Disabled couple’s farm could close over Access to Work withdrawal


newslatestAn educational farm run by two disabled people for more than 10 years could be forced to close after the Department for Work and Pensions (DWP) suddenly removed their Access to Work (AtW) support.

Barn Farm educational working farm in Hipley, Hampshire, has been run by Sir Christopher and Lady Musgrave since 2003, but both of them reply on support workers funded by AtW to carry out work they are unable to do themselves.

But they have now been told by DWP – without any warning – that their AtW support has been removed because their award-winning farm did not make enough money last year.

The farm was originally set up under Labour’s New Deal for Disabled People employment scheme, launched nationally in 2001 to help disabled people move into paid work.

As well as selling free-range meat and eggs to the surrounding area, they also host educational visits from schools, inner-city families, and disabled people.

Sir Christopher and Lady Musgrave are just the latest claimants to report apparent government efforts to restrict spending on AtW, even though coalition ministers have repeatedly praised the importance of the scheme in supporting disabled people into work, and keeping them in jobs.

If they lose their appeal against the DWP decision, Lady Musgrave and her husband will have to make their two support workers redundant, close the farm, and probably slaughter most of the livestock, because they will not be able to look after the animals themselves.

Lady Musgrave originally received 35 hours of support and her husband 21. This was then cut to 17 hours and 14 hours two years ago.

But two weeks ago, they suddenly received a call telling them that DWP had “run out of funding” and their next payment would be late.

They were then told they were to be “reassessed”, and days later received another phone call telling them their support had been stopped.

Their six-acre farm – one of the only surviving small farms in the area – includes cattle, pigs, sheep, ducks, goats, chickens, and even reindeer, and although the couple run the farm they cannot carry out the “lifting and shifting” themselves.

Because they were hit hard by the recession and bad weather, and made only about £7,000 last year, DWP told them they were not earning enough to continue receiving AtW support.

In order to continue employing them, the couple are now having to pay their support workers from their disability living allowance.

Lady Musgrave, a qualified teacher, said: “I am bloody furious. I told them that we had livestock to look after.

“I said: ‘How can you make a decision like this on the telephone when you can’t even see what we do?’ But he said it was government policy that they don’t do visits anymore.

“I would have thought that if you were struggling due to the climate and the financial climate a disabled person should be in need of support more than ever.”

Following her frantic calls to the AtW department, their support has been temporarily reinstated – and backdated – until their appeal has been heard.

She said: “We are only a small farm but we are still in business. So many people have gone out of business, but we are still here.

“We were devastated because we will have to close and lose everything that we have worked for.”

Disability News Service has been told of another disabled AtW claimant who received a similarly sudden phone call to be told her payments had been stopped, without warning, putting both her job and health at risk.
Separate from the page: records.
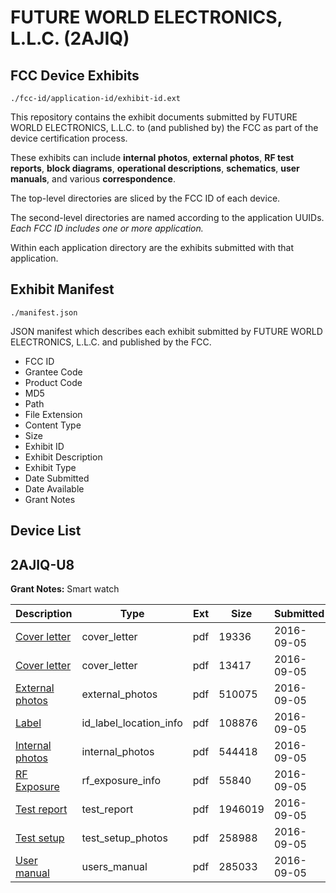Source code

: # FUTURE WORLD ELECTRONICS, L.L.C. (2AJIQ)
## FCC Device Exhibits

```
./fcc-id/application-id/exhibit-id.ext
```

This repository contains the exhibit documents submitted by FUTURE WORLD ELECTRONICS, L.L.C. to (and published by) the FCC as part of the device certification process.

These exhibits can include **internal photos**, **external photos**, **RF test reports**, **block diagrams**, **operational descriptions**, **schematics**, **user manuals**, and various **correspondence**.

The top-level directories are sliced by the FCC ID of each device.

The second-level directories are named according to the application UUIDs. *Each FCC ID includes one or more application.*

Within each application directory are the exhibits submitted with that application. 

## Exhibit Manifest

```
./manifest.json
```

JSON manifest which describes each exhibit submitted by FUTURE WORLD ELECTRONICS, L.L.C. and published by the FCC.

- FCC ID
- Grantee Code
- Product Code
- MD5
- Path
- File Extension
- Content Type
- Size
- Exhibit ID
- Exhibit Description
- Exhibit Type
- Date Submitted
- Date Available
- Grant Notes

## Device List
## 2AJIQ-U8
**Grant Notes:** Smart watch

| Description | Type | Ext | Size | Submitted | Available |
| ----------- | ---- | --- | ---- | --------- | --------- |
| [Cover letter](2AJIQ-U8/17463d8ced3407625ce581f3a7d5e326/3123006.pdf) | cover_letter | pdf | 19336 | 2016-09-05 | 2016-09-05 |
| [Cover letter](2AJIQ-U8/17463d8ced3407625ce581f3a7d5e326/3123007.pdf) | cover_letter | pdf | 13417 | 2016-09-05 | 2016-09-05 |
| [External photos](2AJIQ-U8/17463d8ced3407625ce581f3a7d5e326/3123008.pdf) | external_photos | pdf | 510075 | 2016-09-05 | 2016-09-05 |
| [Label](2AJIQ-U8/17463d8ced3407625ce581f3a7d5e326/3123009.pdf) | id_label_location_info | pdf | 108876 | 2016-09-05 | 2016-09-05 |
| [Internal photos](2AJIQ-U8/17463d8ced3407625ce581f3a7d5e326/3123010.pdf) | internal_photos | pdf | 544418 | 2016-09-05 | 2016-09-05 |
| [RF Exposure](2AJIQ-U8/17463d8ced3407625ce581f3a7d5e326/3123012.pdf) | rf_exposure_info | pdf | 55840 | 2016-09-05 | 2016-09-05 |
| [Test report](2AJIQ-U8/17463d8ced3407625ce581f3a7d5e326/3123014.pdf) | test_report | pdf | 1946019 | 2016-09-05 | 2016-09-05 |
| [Test setup](2AJIQ-U8/17463d8ced3407625ce581f3a7d5e326/3123015.pdf) | test_setup_photos | pdf | 258988 | 2016-09-05 | 2016-09-05 |
| [User manual](2AJIQ-U8/17463d8ced3407625ce581f3a7d5e326/3123016.pdf) | users_manual | pdf | 285033 | 2016-09-05 | 2016-09-05 |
Philip Connolly, policy and communications manager for Disability Rights UK, said the Musgrave case “raises disturbing possibilities of a policy change”.

He added: “We have a right to understand whether [AtW] are operating from different assumptions.

“If it is the case that the assumptions have not changed this couple should have their support restored.”

If the policy has changed, he said, disabled people and their organisations should have had a chance to respond to a consultation.

But he said there also appeared to be a “draconian” new approach to monitoring people’s use of AtW support, and Sir Christopher and Lady Musgrave might have fallen victim to that.

A DWP spokeswoman said: “Access to Work helps disabled people with extra costs that may arise from having a disability such as specially adapted equipment, travel and support workers; it does not support or subsidise businesses.

“There have not been any cuts to funding to Access to Work. In contrast, we spent more money in the last year than in previous years and the number of people we’ve helped has increased by more than 10 per cent in the last year.”

She added: “Every Access to Work customer has their support reviewed on an annual basis, or at any time where we feel there has been a change of circumstance.

“As part of their review, it became apparent that the Musgraves’ business was not generating a sustainable income and therefore did not meet eligibility for support.

“Where a customer is not happy with a decision made by AtW, they can ask for this to be reconsidered. The Musgraves have been fully informed of this and the process they would need to follow.”